How many lines of the data contain "enable"? Reply with the number alone.

Data to examine –
*** Block opens ***

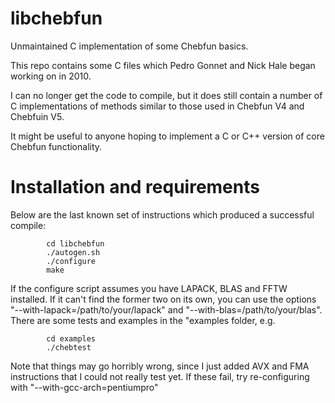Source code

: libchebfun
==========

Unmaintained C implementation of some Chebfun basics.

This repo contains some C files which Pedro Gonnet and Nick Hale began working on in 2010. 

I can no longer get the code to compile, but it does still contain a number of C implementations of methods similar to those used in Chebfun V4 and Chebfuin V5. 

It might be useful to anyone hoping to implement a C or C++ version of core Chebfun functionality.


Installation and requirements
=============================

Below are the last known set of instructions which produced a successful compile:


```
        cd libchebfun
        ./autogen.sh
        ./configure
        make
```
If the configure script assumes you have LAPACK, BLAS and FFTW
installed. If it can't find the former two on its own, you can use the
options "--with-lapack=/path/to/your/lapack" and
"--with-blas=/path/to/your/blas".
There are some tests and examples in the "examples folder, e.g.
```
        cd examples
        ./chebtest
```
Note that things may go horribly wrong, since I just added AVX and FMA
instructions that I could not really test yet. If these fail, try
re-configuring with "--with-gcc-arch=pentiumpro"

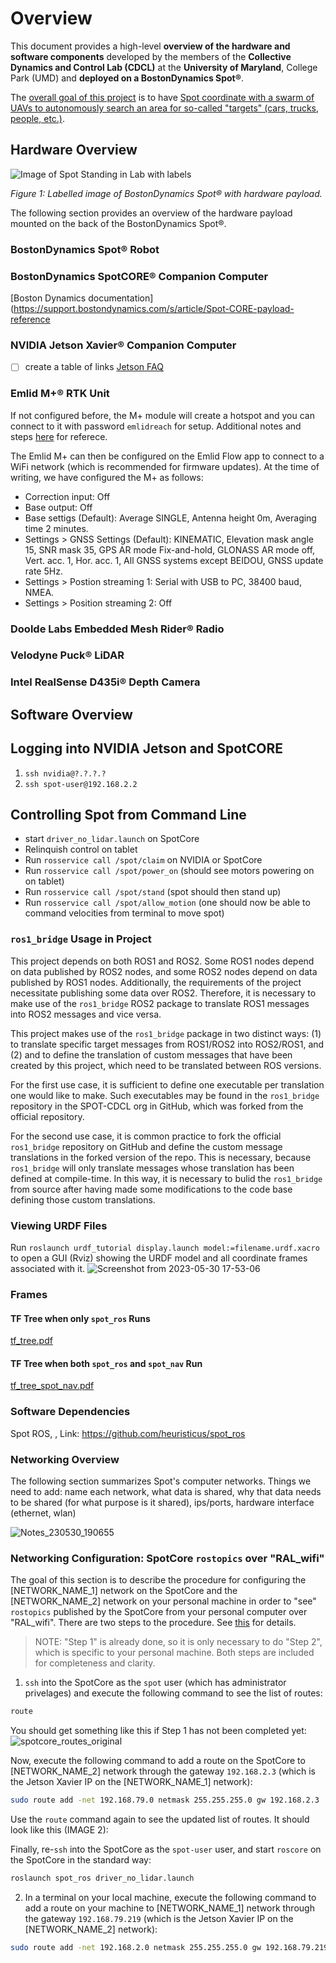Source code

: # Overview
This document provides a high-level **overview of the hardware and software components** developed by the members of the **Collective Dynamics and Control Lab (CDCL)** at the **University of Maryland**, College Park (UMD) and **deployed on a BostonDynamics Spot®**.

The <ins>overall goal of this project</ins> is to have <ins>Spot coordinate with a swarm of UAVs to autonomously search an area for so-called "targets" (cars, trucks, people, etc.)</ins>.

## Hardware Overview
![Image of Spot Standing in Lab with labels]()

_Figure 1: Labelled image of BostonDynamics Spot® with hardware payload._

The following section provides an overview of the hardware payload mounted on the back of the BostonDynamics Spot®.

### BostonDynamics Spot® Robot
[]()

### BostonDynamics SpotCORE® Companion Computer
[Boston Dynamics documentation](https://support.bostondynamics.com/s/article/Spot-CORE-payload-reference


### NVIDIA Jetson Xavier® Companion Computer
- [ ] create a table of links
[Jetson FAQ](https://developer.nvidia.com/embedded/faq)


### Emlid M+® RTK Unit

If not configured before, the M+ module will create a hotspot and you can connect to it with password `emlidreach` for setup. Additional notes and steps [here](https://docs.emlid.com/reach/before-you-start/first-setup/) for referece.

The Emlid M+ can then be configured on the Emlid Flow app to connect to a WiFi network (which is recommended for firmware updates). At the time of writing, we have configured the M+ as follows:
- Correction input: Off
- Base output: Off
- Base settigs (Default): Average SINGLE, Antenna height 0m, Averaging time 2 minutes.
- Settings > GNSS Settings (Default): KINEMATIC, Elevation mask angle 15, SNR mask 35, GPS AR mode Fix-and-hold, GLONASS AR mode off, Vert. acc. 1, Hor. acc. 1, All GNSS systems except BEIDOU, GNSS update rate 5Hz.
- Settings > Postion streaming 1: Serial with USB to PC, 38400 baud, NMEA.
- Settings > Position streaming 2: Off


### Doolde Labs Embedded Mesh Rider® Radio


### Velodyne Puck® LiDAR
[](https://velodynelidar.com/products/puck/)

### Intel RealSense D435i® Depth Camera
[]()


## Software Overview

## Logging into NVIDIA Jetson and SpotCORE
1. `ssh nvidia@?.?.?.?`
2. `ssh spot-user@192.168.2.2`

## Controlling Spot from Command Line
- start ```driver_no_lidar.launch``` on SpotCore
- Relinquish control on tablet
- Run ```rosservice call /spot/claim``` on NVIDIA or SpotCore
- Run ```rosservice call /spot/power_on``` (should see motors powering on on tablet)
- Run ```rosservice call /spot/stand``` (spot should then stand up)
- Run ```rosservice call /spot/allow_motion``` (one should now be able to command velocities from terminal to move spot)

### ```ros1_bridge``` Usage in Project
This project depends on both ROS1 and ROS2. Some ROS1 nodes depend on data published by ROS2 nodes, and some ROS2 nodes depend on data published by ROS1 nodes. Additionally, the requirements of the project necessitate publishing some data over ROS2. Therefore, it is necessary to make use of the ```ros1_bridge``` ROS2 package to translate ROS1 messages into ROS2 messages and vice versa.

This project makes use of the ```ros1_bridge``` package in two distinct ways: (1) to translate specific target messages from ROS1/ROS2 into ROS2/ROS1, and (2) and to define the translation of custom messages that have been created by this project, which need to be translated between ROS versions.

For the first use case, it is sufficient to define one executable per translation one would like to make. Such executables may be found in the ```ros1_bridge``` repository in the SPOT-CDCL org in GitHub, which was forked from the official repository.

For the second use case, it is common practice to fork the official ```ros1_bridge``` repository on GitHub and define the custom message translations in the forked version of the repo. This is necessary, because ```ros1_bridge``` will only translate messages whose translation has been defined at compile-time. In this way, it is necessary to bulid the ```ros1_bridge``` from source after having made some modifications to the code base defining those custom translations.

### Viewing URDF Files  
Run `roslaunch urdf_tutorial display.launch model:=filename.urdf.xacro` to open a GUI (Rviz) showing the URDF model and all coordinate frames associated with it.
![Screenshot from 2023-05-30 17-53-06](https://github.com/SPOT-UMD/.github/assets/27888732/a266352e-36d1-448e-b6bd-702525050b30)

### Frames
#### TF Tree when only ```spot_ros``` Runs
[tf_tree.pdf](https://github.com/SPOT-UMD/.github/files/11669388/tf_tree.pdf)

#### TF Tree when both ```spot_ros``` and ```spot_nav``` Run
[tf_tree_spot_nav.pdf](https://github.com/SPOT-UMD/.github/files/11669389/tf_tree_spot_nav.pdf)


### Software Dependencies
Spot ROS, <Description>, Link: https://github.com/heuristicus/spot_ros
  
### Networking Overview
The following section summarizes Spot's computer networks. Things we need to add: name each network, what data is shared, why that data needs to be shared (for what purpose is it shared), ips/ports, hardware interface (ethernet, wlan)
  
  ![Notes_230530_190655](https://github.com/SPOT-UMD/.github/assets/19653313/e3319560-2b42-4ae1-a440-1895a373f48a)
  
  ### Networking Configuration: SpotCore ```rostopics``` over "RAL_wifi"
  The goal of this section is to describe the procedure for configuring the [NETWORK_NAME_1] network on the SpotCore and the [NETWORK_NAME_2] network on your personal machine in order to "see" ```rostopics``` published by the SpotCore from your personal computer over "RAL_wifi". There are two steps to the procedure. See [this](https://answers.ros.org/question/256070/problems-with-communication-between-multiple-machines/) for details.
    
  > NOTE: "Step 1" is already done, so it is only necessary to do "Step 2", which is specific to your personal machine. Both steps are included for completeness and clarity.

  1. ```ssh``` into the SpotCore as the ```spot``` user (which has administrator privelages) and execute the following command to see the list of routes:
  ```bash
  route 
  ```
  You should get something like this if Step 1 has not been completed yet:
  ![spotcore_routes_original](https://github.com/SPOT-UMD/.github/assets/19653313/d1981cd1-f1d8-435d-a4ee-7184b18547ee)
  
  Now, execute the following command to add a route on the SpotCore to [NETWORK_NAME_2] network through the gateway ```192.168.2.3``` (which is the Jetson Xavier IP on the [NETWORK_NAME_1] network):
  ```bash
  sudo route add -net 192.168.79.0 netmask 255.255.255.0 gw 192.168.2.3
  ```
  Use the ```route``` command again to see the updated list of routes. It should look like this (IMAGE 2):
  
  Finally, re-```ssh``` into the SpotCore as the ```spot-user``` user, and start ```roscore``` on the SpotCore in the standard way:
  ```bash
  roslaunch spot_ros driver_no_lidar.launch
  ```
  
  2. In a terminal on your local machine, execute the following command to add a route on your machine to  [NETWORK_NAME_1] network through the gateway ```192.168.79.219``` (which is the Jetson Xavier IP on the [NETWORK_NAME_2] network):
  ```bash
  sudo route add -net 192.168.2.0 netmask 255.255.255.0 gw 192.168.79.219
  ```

*** Block closes ***
*** Block opens ***

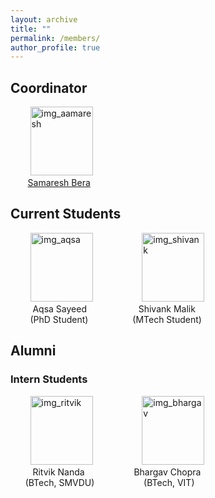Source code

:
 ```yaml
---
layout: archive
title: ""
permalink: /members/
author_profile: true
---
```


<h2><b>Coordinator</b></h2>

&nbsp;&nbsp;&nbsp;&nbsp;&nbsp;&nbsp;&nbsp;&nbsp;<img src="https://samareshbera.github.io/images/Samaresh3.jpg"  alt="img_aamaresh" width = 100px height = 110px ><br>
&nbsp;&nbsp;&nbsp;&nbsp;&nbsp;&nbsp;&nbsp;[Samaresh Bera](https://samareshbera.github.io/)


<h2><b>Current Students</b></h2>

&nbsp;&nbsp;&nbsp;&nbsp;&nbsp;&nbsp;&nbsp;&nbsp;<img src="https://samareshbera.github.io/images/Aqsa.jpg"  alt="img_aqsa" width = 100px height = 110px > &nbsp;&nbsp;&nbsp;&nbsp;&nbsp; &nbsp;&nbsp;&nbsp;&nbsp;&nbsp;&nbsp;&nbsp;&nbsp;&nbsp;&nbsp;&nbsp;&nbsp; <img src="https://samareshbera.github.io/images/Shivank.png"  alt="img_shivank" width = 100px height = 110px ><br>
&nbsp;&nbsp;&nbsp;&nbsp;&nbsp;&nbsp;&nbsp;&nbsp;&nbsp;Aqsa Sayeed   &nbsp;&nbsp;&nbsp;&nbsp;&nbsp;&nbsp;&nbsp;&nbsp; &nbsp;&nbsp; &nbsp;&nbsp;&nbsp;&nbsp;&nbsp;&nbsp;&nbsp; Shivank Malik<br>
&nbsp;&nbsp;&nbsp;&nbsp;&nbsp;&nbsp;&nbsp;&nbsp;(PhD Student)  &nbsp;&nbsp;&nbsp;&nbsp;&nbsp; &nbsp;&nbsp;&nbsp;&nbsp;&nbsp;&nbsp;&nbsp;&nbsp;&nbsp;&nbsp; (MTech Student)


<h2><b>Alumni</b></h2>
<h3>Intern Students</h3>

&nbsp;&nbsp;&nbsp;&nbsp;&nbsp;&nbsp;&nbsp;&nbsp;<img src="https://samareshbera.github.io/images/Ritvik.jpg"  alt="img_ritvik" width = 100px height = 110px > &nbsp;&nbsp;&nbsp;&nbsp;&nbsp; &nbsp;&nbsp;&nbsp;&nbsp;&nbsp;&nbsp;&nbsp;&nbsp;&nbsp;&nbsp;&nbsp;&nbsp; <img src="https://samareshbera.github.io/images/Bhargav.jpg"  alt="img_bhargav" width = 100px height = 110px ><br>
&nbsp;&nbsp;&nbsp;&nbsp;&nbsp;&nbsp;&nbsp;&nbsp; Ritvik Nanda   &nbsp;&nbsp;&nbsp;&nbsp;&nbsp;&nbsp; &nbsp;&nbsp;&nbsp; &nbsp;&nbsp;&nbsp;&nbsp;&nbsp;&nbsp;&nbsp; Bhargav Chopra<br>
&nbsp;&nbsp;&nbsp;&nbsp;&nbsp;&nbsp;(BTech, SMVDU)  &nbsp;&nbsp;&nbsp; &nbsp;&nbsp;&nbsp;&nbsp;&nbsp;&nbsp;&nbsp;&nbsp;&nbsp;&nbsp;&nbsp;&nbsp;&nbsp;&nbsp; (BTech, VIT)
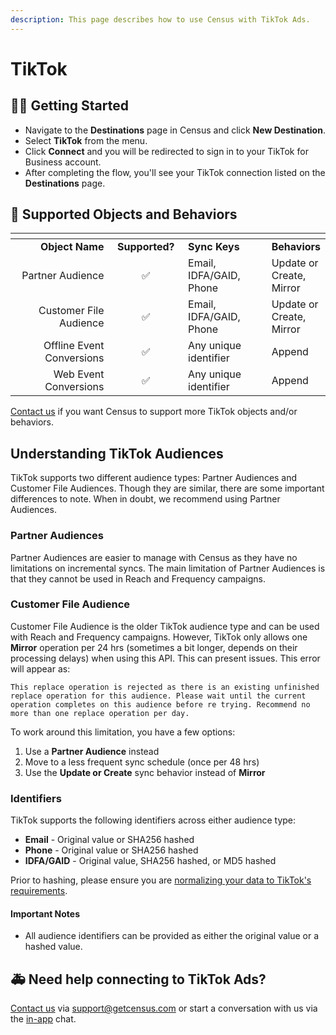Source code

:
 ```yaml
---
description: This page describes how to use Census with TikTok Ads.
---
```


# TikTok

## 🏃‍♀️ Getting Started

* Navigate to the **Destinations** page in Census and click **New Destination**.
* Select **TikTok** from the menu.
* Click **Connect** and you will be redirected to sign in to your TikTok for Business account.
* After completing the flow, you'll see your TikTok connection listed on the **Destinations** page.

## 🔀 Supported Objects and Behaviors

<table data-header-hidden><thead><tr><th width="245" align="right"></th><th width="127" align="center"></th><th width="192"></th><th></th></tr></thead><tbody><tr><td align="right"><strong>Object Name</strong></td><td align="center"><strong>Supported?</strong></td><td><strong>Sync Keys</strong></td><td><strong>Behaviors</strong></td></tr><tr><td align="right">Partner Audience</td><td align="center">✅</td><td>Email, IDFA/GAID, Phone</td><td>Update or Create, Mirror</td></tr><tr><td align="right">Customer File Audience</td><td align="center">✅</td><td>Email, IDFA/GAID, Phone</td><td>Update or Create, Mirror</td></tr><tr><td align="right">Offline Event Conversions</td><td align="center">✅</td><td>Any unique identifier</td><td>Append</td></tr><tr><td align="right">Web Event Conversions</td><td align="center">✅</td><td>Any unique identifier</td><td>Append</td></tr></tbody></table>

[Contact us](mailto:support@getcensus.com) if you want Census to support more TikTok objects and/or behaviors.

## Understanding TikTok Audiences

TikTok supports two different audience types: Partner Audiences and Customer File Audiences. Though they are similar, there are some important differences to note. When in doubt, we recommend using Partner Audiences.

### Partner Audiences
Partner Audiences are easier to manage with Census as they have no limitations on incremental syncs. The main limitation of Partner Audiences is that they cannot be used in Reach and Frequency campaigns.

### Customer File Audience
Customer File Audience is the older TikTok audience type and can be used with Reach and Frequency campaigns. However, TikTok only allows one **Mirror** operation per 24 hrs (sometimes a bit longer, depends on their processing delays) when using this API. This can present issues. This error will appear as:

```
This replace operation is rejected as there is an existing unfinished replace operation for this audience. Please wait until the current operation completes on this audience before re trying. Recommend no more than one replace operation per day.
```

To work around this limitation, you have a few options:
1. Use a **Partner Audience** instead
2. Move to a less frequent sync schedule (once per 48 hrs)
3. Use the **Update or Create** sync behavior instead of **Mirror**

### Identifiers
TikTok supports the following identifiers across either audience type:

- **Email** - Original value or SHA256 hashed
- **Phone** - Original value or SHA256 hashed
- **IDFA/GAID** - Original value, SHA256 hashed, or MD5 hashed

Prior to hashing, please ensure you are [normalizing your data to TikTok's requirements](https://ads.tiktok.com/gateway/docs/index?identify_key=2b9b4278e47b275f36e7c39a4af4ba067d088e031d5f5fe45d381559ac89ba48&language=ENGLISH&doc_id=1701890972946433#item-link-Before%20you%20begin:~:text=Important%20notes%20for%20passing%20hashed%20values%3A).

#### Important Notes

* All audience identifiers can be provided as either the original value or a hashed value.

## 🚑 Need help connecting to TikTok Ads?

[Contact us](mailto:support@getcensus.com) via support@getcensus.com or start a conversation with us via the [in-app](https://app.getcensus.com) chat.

*** Block closes ***
*** Block opens ***

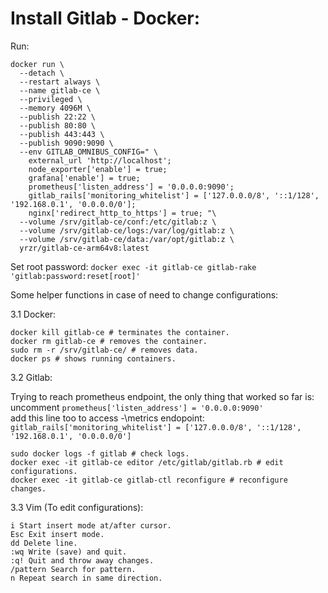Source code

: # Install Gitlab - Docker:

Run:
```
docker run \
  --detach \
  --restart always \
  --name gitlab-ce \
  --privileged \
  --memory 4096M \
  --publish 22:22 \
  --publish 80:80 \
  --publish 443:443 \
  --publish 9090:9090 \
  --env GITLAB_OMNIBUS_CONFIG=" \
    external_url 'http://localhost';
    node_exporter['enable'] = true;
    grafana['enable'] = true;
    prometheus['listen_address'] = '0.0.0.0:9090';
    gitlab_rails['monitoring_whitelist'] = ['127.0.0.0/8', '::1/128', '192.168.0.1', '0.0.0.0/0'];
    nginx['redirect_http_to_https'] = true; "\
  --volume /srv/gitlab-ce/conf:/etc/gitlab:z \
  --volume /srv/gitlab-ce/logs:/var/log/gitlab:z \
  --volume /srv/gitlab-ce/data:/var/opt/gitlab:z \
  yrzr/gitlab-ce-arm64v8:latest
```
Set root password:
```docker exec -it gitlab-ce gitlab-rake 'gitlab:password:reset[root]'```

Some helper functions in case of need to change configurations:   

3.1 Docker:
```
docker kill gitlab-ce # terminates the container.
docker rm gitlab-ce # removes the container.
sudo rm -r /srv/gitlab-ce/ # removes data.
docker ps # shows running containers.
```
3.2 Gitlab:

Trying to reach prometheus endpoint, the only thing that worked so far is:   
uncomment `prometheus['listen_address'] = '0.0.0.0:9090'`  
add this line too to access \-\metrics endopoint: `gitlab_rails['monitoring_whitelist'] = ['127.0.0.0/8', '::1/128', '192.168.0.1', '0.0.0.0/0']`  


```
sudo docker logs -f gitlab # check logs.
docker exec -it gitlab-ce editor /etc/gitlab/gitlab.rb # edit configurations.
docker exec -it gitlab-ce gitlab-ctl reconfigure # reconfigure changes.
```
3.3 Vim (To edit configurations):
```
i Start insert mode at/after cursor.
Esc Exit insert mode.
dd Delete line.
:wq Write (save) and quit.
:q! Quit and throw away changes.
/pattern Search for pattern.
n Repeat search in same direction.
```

*** Block closes ***

Response area – 2